(Beginning of Input material)

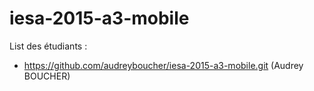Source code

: # iesa-2015-a3-mobile

List des étudiants :

* https://github.com/audreyboucher/iesa-2015-a3-mobile.git (Audrey BOUCHER)
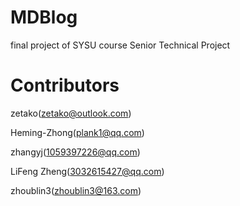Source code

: # MDBlog
final project of SYSU course Senior Technical Project 

# Contributors
zetako(zetako@outlook.com)

Heming-Zhong(plank1@qq.com)

zhangyj(1059397226@qq.com)

LiFeng Zheng(3032615427@qq.com)

zhoublin3(zhoublin3@163.com)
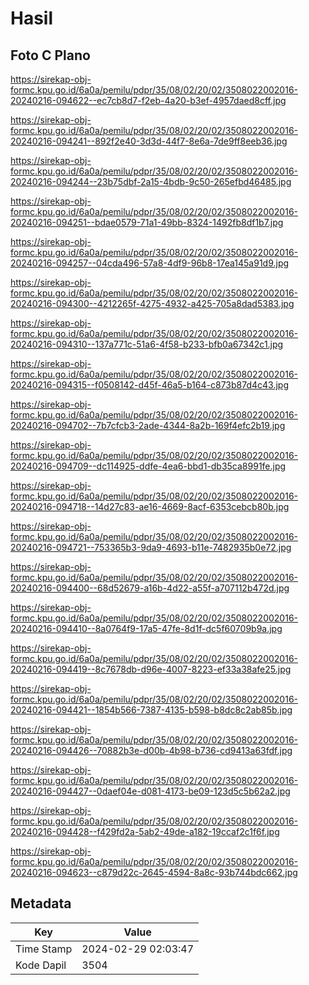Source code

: # Hasil

## Foto C Plano

https://sirekap-obj-formc.kpu.go.id/6a0a/pemilu/pdpr/35/08/02/20/02/3508022002016-20240216-094622--ec7cb8d7-f2eb-4a20-b3ef-4957daed8cff.jpg

https://sirekap-obj-formc.kpu.go.id/6a0a/pemilu/pdpr/35/08/02/20/02/3508022002016-20240216-094241--892f2e40-3d3d-44f7-8e6a-7de9ff8eeb36.jpg

https://sirekap-obj-formc.kpu.go.id/6a0a/pemilu/pdpr/35/08/02/20/02/3508022002016-20240216-094244--23b75dbf-2a15-4bdb-9c50-265efbd46485.jpg

https://sirekap-obj-formc.kpu.go.id/6a0a/pemilu/pdpr/35/08/02/20/02/3508022002016-20240216-094251--bdae0579-71a1-49bb-8324-1492fb8df1b7.jpg

https://sirekap-obj-formc.kpu.go.id/6a0a/pemilu/pdpr/35/08/02/20/02/3508022002016-20240216-094257--04cda496-57a8-4df9-96b8-17ea145a91d9.jpg

https://sirekap-obj-formc.kpu.go.id/6a0a/pemilu/pdpr/35/08/02/20/02/3508022002016-20240216-094300--4212265f-4275-4932-a425-705a8dad5383.jpg

https://sirekap-obj-formc.kpu.go.id/6a0a/pemilu/pdpr/35/08/02/20/02/3508022002016-20240216-094310--137a771c-51a6-4f58-b233-bfb0a67342c1.jpg

https://sirekap-obj-formc.kpu.go.id/6a0a/pemilu/pdpr/35/08/02/20/02/3508022002016-20240216-094315--f0508142-d45f-46a5-b164-c873b87d4c43.jpg

https://sirekap-obj-formc.kpu.go.id/6a0a/pemilu/pdpr/35/08/02/20/02/3508022002016-20240216-094702--7b7cfcb3-2ade-4344-8a2b-169f4efc2b19.jpg

https://sirekap-obj-formc.kpu.go.id/6a0a/pemilu/pdpr/35/08/02/20/02/3508022002016-20240216-094709--dc114925-ddfe-4ea6-bbd1-db35ca8991fe.jpg

https://sirekap-obj-formc.kpu.go.id/6a0a/pemilu/pdpr/35/08/02/20/02/3508022002016-20240216-094718--14d27c83-ae16-4669-8acf-6353cebcb80b.jpg

https://sirekap-obj-formc.kpu.go.id/6a0a/pemilu/pdpr/35/08/02/20/02/3508022002016-20240216-094721--753365b3-9da9-4693-b11e-7482935b0e72.jpg

https://sirekap-obj-formc.kpu.go.id/6a0a/pemilu/pdpr/35/08/02/20/02/3508022002016-20240216-094400--68d52679-a16b-4d22-a55f-a707112b472d.jpg

https://sirekap-obj-formc.kpu.go.id/6a0a/pemilu/pdpr/35/08/02/20/02/3508022002016-20240216-094410--8a0764f9-17a5-47fe-8d1f-dc5f60709b9a.jpg

https://sirekap-obj-formc.kpu.go.id/6a0a/pemilu/pdpr/35/08/02/20/02/3508022002016-20240216-094419--8c7678db-d96e-4007-8223-ef33a38afe25.jpg

https://sirekap-obj-formc.kpu.go.id/6a0a/pemilu/pdpr/35/08/02/20/02/3508022002016-20240216-094421--1854b566-7387-4135-b598-b8dc8c2ab85b.jpg

https://sirekap-obj-formc.kpu.go.id/6a0a/pemilu/pdpr/35/08/02/20/02/3508022002016-20240216-094426--70882b3e-d00b-4b98-b736-cd9413a63fdf.jpg

https://sirekap-obj-formc.kpu.go.id/6a0a/pemilu/pdpr/35/08/02/20/02/3508022002016-20240216-094427--0daef04e-d081-4173-be09-123d5c5b62a2.jpg

https://sirekap-obj-formc.kpu.go.id/6a0a/pemilu/pdpr/35/08/02/20/02/3508022002016-20240216-094428--f429fd2a-5ab2-49de-a182-19ccaf2c1f6f.jpg

https://sirekap-obj-formc.kpu.go.id/6a0a/pemilu/pdpr/35/08/02/20/02/3508022002016-20240216-094623--c879d22c-2645-4594-8a8c-93b744bdc662.jpg


## Metadata

| Key        | Value               |
| ---------- | ------------------- |
| Time Stamp | 2024-02-29 02:03:47 |
| Kode Dapil | 3504                |




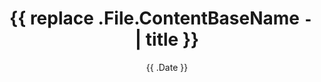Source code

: ---
title: '{{ replace .File.ContentBaseName `-` ` ` | title }}'
date: '{{ .Date }}'
draft: false
---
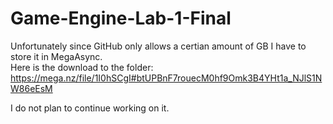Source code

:# Game-Engine-Lab-1-Final

Unfortunately since GitHub only allows a certian amount of GB I have to store it in MegaAsync. <br />
Here is the download to the folder: https://mega.nz/file/1I0hSCgI#btUPBnF7rouecM0hf9Omk3B4YHt1a_NJlS1NW86eEsM

I do not plan to continue working on it.
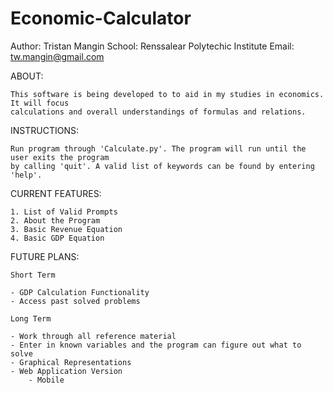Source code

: # Economic-Calculator

Author: Tristan Mangin
School: Renssalear Polytechic Institute
Email: tw.mangin@gmail.com

ABOUT:

    This software is being developed to to aid in my studies in economics. It will focus
    calculations and overall understandings of formulas and relations.

INSTRUCTIONS:

    Run program through 'Calculate.py'. The program will run until the user exits the program
    by calling 'quit'. A valid list of keywords can be found by entering 'help'.

CURRENT FEATURES:

    1. List of Valid Prompts
    2. About the Program
    3. Basic Revenue Equation
    4. Basic GDP Equation

FUTURE PLANS:

    Short Term

    - GDP Calculation Functionality
    - Access past solved problems

    Long Term

    - Work through all reference material
    - Enter in known variables and the program can figure out what to solve
    - Graphical Representations
    - Web Application Version
        - Mobile 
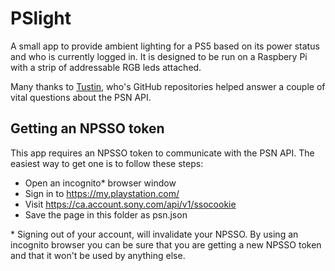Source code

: # PSlight

A small app to provide ambient lighting for a PS5 based on its power status and who is currently logged in. It is designed to be run on a Raspbery Pi with a strip of addressable RGB leds attached.

Many thanks to [Tustin](https://github.com/Tustin), who's GitHub repositories helped answer a couple of vital questions about the PSN API.

## Getting an NPSSO token

This app requires an NPSSO token to communicate with the PSN API. The easiest way to get one is to follow these steps:

- Open an incognito\* browser window
- Sign in to https://my.playstation.com/
- Visit https://ca.account.sony.com/api/v1/ssocookie
- Save the page in this folder as psn.json

\* Signing out of your account, will invalidate your NPSSO. By using an incognito browser you can be sure that you are getting a new NPSSO token and that it won't be used by anything else.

(End of Input material)

The whole listing above, word for word: repeat it with the pictures excluded.

Source code

: # iesa-2015-a3-mobile

List des étudiants :

* https://github.com/audreyboucher/iesa-2015-a3-mobile.git (Audrey BOUCHER)
Source code

: # MDBlog
final project of SYSU course Senior Technical Project 

# Contributors
zetako(zetako@outlook.com)

Heming-Zhong(plank1@qq.com)

zhangyj(1059397226@qq.com)

LiFeng Zheng(3032615427@qq.com)

zhoublin3(zhoublin3@163.com)
Source code

: # Hasil

## Foto C Plano

https://sirekap-obj-formc.kpu.go.id/6a0a/pemilu/pdpr/35/08/02/20/02/3508022002016-20240216-094622--ec7cb8d7-f2eb-4a20-b3ef-4957daed8cff.jpg

https://sirekap-obj-formc.kpu.go.id/6a0a/pemilu/pdpr/35/08/02/20/02/3508022002016-20240216-094241--892f2e40-3d3d-44f7-8e6a-7de9ff8eeb36.jpg

https://sirekap-obj-formc.kpu.go.id/6a0a/pemilu/pdpr/35/08/02/20/02/3508022002016-20240216-094244--23b75dbf-2a15-4bdb-9c50-265efbd46485.jpg

https://sirekap-obj-formc.kpu.go.id/6a0a/pemilu/pdpr/35/08/02/20/02/3508022002016-20240216-094251--bdae0579-71a1-49bb-8324-1492fb8df1b7.jpg

https://sirekap-obj-formc.kpu.go.id/6a0a/pemilu/pdpr/35/08/02/20/02/3508022002016-20240216-094257--04cda496-57a8-4df9-96b8-17ea145a91d9.jpg

https://sirekap-obj-formc.kpu.go.id/6a0a/pemilu/pdpr/35/08/02/20/02/3508022002016-20240216-094300--4212265f-4275-4932-a425-705a8dad5383.jpg

https://sirekap-obj-formc.kpu.go.id/6a0a/pemilu/pdpr/35/08/02/20/02/3508022002016-20240216-094310--137a771c-51a6-4f58-b233-bfb0a67342c1.jpg

https://sirekap-obj-formc.kpu.go.id/6a0a/pemilu/pdpr/35/08/02/20/02/3508022002016-20240216-094315--f0508142-d45f-46a5-b164-c873b87d4c43.jpg

https://sirekap-obj-formc.kpu.go.id/6a0a/pemilu/pdpr/35/08/02/20/02/3508022002016-20240216-094702--7b7cfcb3-2ade-4344-8a2b-169f4efc2b19.jpg

https://sirekap-obj-formc.kpu.go.id/6a0a/pemilu/pdpr/35/08/02/20/02/3508022002016-20240216-094709--dc114925-ddfe-4ea6-bbd1-db35ca8991fe.jpg

https://sirekap-obj-formc.kpu.go.id/6a0a/pemilu/pdpr/35/08/02/20/02/3508022002016-20240216-094718--14d27c83-ae16-4669-8acf-6353cebcb80b.jpg

https://sirekap-obj-formc.kpu.go.id/6a0a/pemilu/pdpr/35/08/02/20/02/3508022002016-20240216-094721--753365b3-9da9-4693-b11e-7482935b0e72.jpg

https://sirekap-obj-formc.kpu.go.id/6a0a/pemilu/pdpr/35/08/02/20/02/3508022002016-20240216-094400--68d52679-a16b-4d22-a55f-a707112b472d.jpg

https://sirekap-obj-formc.kpu.go.id/6a0a/pemilu/pdpr/35/08/02/20/02/3508022002016-20240216-094410--8a0764f9-17a5-47fe-8d1f-dc5f60709b9a.jpg

https://sirekap-obj-formc.kpu.go.id/6a0a/pemilu/pdpr/35/08/02/20/02/3508022002016-20240216-094419--8c7678db-d96e-4007-8223-ef33a38afe25.jpg

https://sirekap-obj-formc.kpu.go.id/6a0a/pemilu/pdpr/35/08/02/20/02/3508022002016-20240216-094421--1854b566-7387-4135-b598-b8dc8c2ab85b.jpg

https://sirekap-obj-formc.kpu.go.id/6a0a/pemilu/pdpr/35/08/02/20/02/3508022002016-20240216-094426--70882b3e-d00b-4b98-b736-cd9413a63fdf.jpg

https://sirekap-obj-formc.kpu.go.id/6a0a/pemilu/pdpr/35/08/02/20/02/3508022002016-20240216-094427--0daef04e-d081-4173-be09-123d5c5b62a2.jpg

https://sirekap-obj-formc.kpu.go.id/6a0a/pemilu/pdpr/35/08/02/20/02/3508022002016-20240216-094428--f429fd2a-5ab2-49de-a182-19ccaf2c1f6f.jpg

https://sirekap-obj-formc.kpu.go.id/6a0a/pemilu/pdpr/35/08/02/20/02/3508022002016-20240216-094623--c879d22c-2645-4594-8a8c-93b744bdc662.jpg


## Metadata

| Key        | Value               |
| ---------- | ------------------- |
| Time Stamp | 2024-02-29 02:03:47 |
| Kode Dapil | 3504                |




Source code

: ---
title: '{{ replace .File.ContentBaseName `-` ` ` | title }}'
date: '{{ .Date }}'
draft: false
---
Source code

:# Game-Engine-Lab-1-Final

Unfortunately since GitHub only allows a certian amount of GB I have to store it in MegaAsync. <br />
Here is the download to the folder: https://mega.nz/file/1I0hSCgI#btUPBnF7rouecM0hf9Omk3B4YHt1a_NJlS1NW86eEsM

I do not plan to continue working on it.
Source code

: # Economic-Calculator

Author: Tristan Mangin
School: Renssalear Polytechic Institute
Email: tw.mangin@gmail.com

ABOUT:

    This software is being developed to to aid in my studies in economics. It will focus
    calculations and overall understandings of formulas and relations.

INSTRUCTIONS:

    Run program through 'Calculate.py'. The program will run until the user exits the program
    by calling 'quit'. A valid list of keywords can be found by entering 'help'.

CURRENT FEATURES:

    1. List of Valid Prompts
    2. About the Program
    3. Basic Revenue Equation
    4. Basic GDP Equation

FUTURE PLANS:

    Short Term

    - GDP Calculation Functionality
    - Access past solved problems

    Long Term

    - Work through all reference material
    - Enter in known variables and the program can figure out what to solve
    - Graphical Representations
    - Web Application Version
        - Mobile 
Source code

: # PSlight

A small app to provide ambient lighting for a PS5 based on its power status and who is currently logged in. It is designed to be run on a Raspbery Pi with a strip of addressable RGB leds attached.

Many thanks to [Tustin](https://github.com/Tustin), who's GitHub repositories helped answer a couple of vital questions about the PSN API.

## Getting an NPSSO token

This app requires an NPSSO token to communicate with the PSN API. The easiest way to get one is to follow these steps:

- Open an incognito\* browser window
- Sign in to https://my.playstation.com/
- Visit https://ca.account.sony.com/api/v1/ssocookie
- Save the page in this folder as psn.json

\* Signing out of your account, will invalidate your NPSSO. By using an incognito browser you can be sure that you are getting a new NPSSO token and that it won't be used by anything else.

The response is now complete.